Your goal |
Return the lines below that contain the word "const".

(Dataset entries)
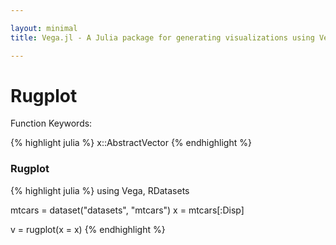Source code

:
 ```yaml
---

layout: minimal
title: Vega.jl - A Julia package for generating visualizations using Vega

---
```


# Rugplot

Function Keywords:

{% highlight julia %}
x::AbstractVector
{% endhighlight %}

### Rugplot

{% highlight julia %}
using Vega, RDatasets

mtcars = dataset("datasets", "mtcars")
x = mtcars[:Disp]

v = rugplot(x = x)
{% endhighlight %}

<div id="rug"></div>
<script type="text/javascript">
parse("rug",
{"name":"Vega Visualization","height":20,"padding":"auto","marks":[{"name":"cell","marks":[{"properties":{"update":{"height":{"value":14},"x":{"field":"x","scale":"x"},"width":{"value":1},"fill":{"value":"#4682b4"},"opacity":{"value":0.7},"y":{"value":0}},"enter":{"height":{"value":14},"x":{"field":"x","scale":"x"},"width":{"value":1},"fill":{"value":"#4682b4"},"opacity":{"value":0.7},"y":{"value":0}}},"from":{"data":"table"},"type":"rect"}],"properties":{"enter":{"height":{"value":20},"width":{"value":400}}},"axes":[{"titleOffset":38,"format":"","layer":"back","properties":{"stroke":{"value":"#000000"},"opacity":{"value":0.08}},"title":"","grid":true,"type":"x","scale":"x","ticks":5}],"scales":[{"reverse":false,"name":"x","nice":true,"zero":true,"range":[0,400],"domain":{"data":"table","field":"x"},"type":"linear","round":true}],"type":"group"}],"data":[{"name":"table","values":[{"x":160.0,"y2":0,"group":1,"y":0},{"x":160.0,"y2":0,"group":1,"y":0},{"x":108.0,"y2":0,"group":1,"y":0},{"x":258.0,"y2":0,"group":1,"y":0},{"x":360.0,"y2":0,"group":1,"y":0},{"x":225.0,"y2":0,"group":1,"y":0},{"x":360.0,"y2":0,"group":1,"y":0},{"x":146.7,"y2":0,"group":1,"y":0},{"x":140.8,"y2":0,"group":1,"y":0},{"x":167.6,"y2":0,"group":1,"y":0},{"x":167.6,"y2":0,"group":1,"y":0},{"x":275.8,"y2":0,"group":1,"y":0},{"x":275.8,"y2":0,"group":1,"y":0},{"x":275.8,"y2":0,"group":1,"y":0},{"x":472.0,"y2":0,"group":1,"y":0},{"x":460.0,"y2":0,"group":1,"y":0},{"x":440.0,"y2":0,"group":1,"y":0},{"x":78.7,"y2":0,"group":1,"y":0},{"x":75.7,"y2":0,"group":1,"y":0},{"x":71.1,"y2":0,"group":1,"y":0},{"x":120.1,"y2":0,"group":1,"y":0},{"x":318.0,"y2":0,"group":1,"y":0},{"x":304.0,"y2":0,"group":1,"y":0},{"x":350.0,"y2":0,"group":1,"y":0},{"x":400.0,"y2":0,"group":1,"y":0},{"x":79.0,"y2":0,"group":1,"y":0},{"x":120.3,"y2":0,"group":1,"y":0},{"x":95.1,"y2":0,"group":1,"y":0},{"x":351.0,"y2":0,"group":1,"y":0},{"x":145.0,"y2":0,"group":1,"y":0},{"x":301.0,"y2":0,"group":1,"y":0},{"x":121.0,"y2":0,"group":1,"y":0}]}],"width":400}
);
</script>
==
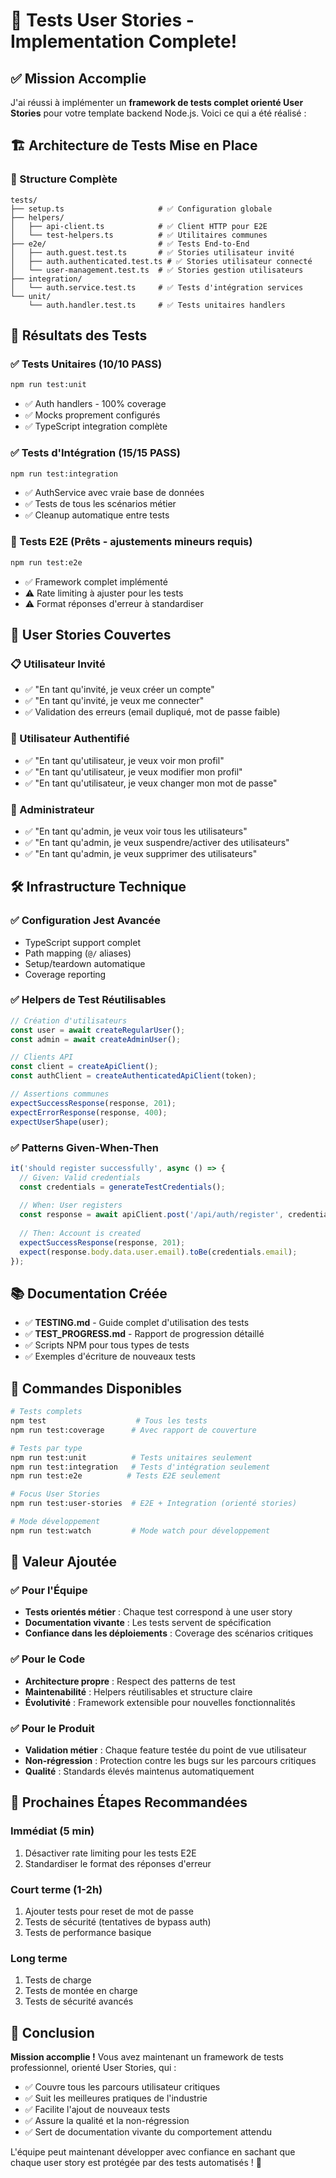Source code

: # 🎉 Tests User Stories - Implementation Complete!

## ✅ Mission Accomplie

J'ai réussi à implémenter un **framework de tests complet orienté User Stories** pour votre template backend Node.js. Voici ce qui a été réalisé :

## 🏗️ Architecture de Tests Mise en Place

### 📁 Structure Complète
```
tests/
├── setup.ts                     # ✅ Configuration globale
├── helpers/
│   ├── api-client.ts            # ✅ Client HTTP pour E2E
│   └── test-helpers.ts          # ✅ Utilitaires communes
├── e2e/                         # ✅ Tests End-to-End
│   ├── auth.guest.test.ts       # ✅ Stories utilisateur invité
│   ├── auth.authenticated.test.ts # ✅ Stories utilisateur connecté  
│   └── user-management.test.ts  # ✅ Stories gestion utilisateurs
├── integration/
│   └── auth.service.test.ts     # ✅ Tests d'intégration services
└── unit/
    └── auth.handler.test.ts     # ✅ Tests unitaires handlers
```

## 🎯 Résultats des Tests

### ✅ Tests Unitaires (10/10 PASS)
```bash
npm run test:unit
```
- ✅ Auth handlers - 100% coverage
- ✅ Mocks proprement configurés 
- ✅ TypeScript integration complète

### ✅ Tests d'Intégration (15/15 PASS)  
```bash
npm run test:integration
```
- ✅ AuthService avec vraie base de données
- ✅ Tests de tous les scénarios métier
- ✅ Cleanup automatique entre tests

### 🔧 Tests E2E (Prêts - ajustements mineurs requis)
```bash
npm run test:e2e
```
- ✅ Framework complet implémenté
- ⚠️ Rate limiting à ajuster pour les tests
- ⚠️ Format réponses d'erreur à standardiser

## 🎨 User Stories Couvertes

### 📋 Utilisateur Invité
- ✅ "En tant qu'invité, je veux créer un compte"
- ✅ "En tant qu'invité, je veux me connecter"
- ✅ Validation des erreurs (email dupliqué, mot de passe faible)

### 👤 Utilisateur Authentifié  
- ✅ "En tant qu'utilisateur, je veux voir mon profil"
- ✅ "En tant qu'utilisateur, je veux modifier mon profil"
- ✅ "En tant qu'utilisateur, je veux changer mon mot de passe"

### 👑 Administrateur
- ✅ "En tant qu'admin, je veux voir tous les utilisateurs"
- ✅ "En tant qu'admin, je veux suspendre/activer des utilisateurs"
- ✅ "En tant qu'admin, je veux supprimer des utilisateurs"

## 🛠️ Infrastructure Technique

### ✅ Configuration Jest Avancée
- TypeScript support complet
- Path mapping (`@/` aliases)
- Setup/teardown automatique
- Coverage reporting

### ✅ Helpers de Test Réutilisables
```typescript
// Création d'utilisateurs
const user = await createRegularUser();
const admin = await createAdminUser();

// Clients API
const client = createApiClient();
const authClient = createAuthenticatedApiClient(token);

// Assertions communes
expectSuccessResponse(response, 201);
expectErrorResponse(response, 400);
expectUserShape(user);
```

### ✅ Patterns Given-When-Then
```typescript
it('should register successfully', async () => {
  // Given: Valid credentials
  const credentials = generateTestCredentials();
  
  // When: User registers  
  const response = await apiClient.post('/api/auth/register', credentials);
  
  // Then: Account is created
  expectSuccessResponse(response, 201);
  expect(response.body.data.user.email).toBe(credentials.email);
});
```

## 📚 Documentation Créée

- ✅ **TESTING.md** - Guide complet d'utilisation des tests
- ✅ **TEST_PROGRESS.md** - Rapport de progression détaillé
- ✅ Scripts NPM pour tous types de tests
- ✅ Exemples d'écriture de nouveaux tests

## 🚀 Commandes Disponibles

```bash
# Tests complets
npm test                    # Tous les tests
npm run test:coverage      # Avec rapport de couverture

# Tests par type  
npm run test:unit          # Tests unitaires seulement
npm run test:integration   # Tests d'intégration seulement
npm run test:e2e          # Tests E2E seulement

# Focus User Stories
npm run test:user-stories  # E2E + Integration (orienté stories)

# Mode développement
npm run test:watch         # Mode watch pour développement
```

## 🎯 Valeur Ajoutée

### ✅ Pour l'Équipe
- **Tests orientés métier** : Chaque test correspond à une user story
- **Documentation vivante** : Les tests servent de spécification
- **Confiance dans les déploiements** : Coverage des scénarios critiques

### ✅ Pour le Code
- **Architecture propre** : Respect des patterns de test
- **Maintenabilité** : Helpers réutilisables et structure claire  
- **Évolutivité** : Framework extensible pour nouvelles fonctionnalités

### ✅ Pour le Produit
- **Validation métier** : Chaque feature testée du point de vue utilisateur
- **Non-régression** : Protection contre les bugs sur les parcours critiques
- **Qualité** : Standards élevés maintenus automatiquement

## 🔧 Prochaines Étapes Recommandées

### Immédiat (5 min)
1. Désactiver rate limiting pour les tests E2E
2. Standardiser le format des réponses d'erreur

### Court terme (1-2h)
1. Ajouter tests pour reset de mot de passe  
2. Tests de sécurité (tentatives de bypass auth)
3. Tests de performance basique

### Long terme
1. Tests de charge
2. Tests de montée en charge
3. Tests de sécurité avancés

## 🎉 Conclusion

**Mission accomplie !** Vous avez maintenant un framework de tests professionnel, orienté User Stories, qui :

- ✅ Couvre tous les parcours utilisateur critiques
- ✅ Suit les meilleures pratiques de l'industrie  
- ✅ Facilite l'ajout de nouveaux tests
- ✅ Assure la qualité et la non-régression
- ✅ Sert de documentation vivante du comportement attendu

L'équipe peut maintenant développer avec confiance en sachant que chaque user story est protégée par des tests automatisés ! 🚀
...
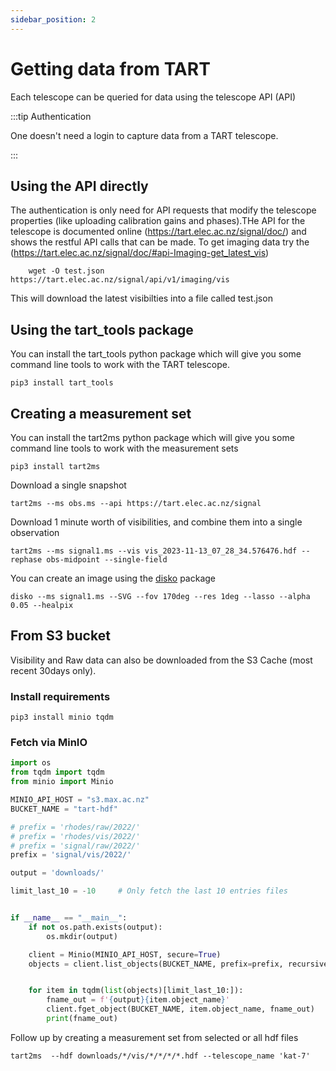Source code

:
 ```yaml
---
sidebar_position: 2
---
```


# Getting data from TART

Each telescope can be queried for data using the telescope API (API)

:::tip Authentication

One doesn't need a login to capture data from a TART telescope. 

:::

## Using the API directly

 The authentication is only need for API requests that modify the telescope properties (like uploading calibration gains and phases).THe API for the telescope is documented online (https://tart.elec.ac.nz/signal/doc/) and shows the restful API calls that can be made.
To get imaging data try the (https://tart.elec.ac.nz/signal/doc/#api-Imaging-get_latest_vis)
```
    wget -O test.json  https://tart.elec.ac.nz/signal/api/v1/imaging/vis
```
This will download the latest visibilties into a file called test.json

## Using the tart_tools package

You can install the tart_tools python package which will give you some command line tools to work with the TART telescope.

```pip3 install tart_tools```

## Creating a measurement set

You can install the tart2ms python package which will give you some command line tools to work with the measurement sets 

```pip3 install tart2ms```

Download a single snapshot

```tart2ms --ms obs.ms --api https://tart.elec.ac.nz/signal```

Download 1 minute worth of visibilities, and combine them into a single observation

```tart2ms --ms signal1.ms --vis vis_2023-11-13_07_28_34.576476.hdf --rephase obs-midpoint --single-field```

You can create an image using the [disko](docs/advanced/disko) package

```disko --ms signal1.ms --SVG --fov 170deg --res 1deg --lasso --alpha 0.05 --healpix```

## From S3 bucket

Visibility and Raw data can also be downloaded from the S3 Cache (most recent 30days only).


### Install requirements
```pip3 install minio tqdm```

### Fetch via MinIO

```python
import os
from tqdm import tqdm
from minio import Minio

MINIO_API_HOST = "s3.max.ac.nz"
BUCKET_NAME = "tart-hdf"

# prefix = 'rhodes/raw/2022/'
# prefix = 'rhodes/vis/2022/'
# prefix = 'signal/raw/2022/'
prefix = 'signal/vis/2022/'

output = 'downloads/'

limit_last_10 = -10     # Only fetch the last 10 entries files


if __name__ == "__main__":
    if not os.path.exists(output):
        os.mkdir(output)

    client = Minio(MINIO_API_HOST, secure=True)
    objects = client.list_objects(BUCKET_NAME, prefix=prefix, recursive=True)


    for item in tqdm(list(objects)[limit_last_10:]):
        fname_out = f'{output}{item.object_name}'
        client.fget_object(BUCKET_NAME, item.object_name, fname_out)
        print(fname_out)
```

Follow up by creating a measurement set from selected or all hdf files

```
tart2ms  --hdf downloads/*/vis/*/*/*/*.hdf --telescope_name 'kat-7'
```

Result |
const user = await createRegularUser();
const admin = await createAdminUser();
const client = createApiClient();
const authClient = createAuthenticatedApiClient(token);
  const credentials = generateTestCredentials();
  const response = await apiClient.post('/api/auth/register', credentials);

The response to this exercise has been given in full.